Exercise data.
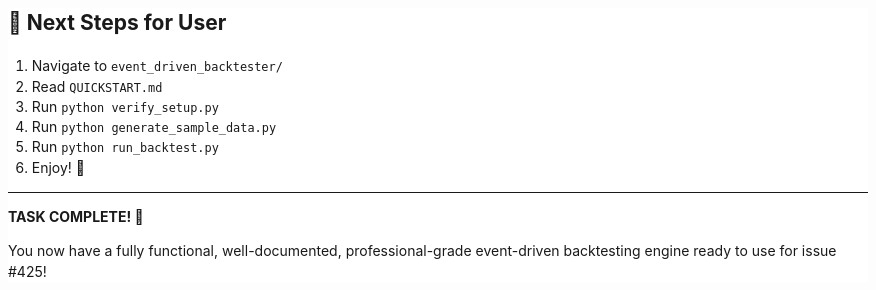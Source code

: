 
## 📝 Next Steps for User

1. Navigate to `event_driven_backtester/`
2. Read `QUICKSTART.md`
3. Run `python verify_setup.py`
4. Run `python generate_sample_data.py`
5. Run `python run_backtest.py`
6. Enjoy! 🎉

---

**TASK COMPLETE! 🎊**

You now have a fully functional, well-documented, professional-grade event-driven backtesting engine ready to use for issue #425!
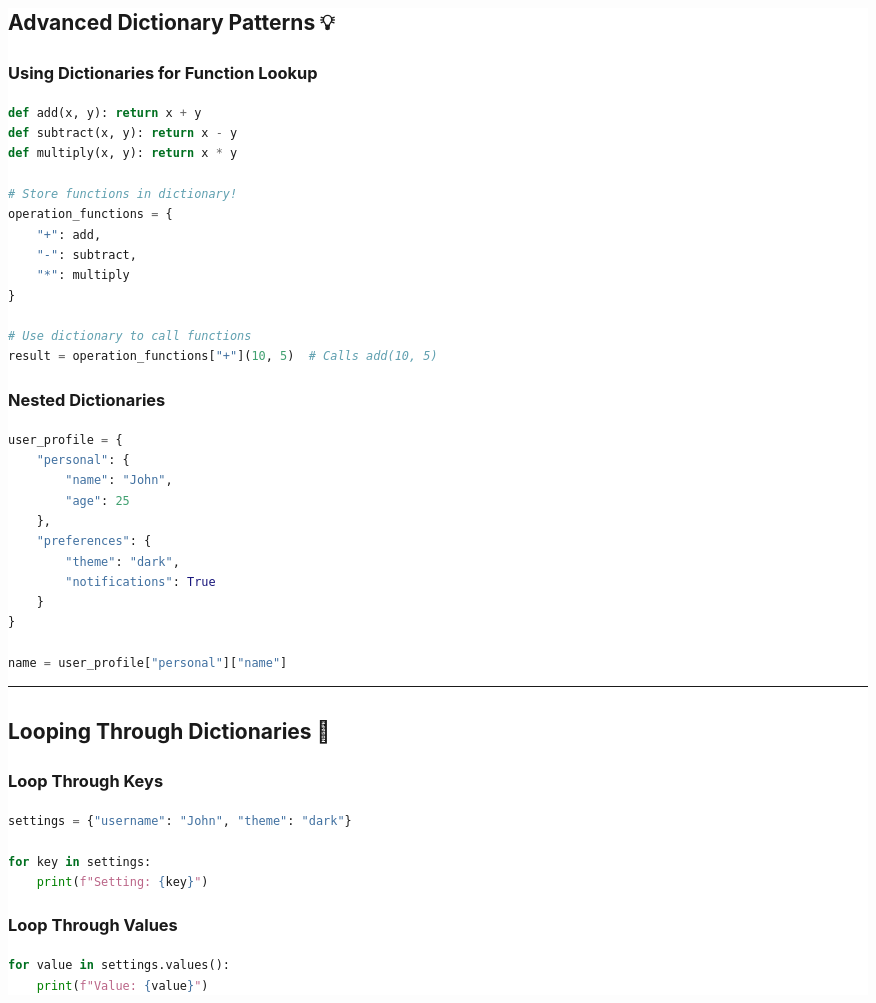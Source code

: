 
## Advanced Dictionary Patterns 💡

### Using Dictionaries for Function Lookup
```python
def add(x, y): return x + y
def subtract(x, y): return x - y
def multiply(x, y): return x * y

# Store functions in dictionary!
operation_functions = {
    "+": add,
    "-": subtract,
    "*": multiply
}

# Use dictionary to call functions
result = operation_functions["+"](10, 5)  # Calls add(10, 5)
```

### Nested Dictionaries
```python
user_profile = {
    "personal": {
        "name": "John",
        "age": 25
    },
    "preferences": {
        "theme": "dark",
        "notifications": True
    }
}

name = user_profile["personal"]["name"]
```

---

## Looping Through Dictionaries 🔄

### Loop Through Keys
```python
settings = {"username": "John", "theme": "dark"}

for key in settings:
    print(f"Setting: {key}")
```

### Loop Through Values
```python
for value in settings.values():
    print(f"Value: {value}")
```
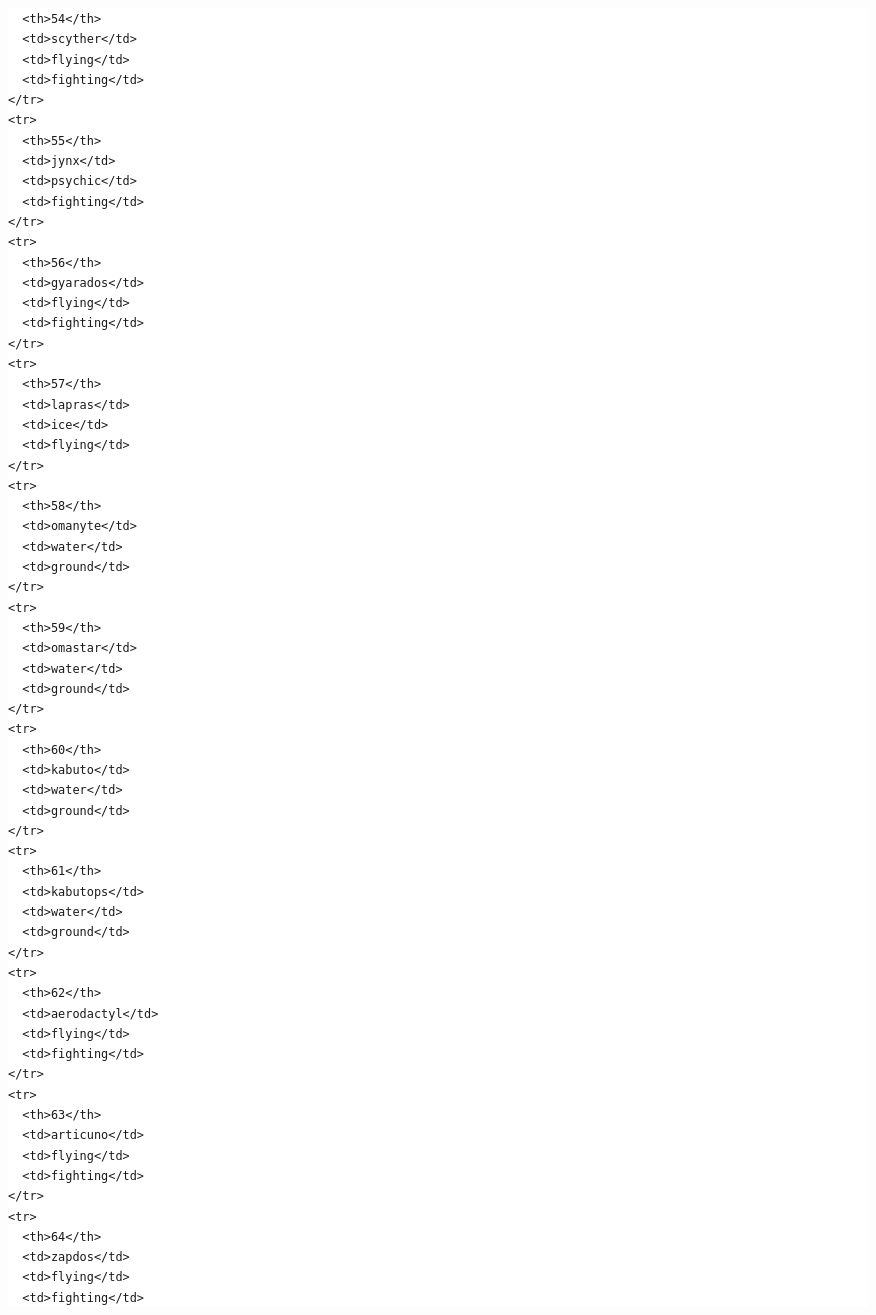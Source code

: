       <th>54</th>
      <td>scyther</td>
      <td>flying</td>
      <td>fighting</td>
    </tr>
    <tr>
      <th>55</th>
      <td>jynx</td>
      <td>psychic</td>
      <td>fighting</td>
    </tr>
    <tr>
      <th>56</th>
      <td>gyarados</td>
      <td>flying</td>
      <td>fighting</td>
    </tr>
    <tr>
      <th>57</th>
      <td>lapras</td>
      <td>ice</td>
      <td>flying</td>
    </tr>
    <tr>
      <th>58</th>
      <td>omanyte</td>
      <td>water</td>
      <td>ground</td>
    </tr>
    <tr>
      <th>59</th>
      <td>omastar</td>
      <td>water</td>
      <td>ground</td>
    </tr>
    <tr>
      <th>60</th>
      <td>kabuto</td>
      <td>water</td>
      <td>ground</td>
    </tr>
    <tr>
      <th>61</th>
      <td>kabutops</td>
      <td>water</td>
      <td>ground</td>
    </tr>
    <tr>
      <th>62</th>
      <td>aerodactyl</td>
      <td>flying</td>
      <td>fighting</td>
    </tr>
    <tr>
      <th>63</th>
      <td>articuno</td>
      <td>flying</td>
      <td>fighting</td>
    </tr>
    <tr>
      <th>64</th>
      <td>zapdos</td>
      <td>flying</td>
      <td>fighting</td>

Work to complete. Copy nothing except the lines from the one with "<td>kabutops</td>" through the end of the records; keep each exactly as it appears, first and last included.

Exercise result.
      <td>kabutops</td>
      <td>water</td>
      <td>ground</td>
    </tr>
    <tr>
      <th>62</th>
      <td>aerodactyl</td>
      <td>flying</td>
      <td>fighting</td>
    </tr>
    <tr>
      <th>63</th>
      <td>articuno</td>
      <td>flying</td>
      <td>fighting</td>
    </tr>
    <tr>
      <th>64</th>
      <td>zapdos</td>
      <td>flying</td>
      <td>fighting</td>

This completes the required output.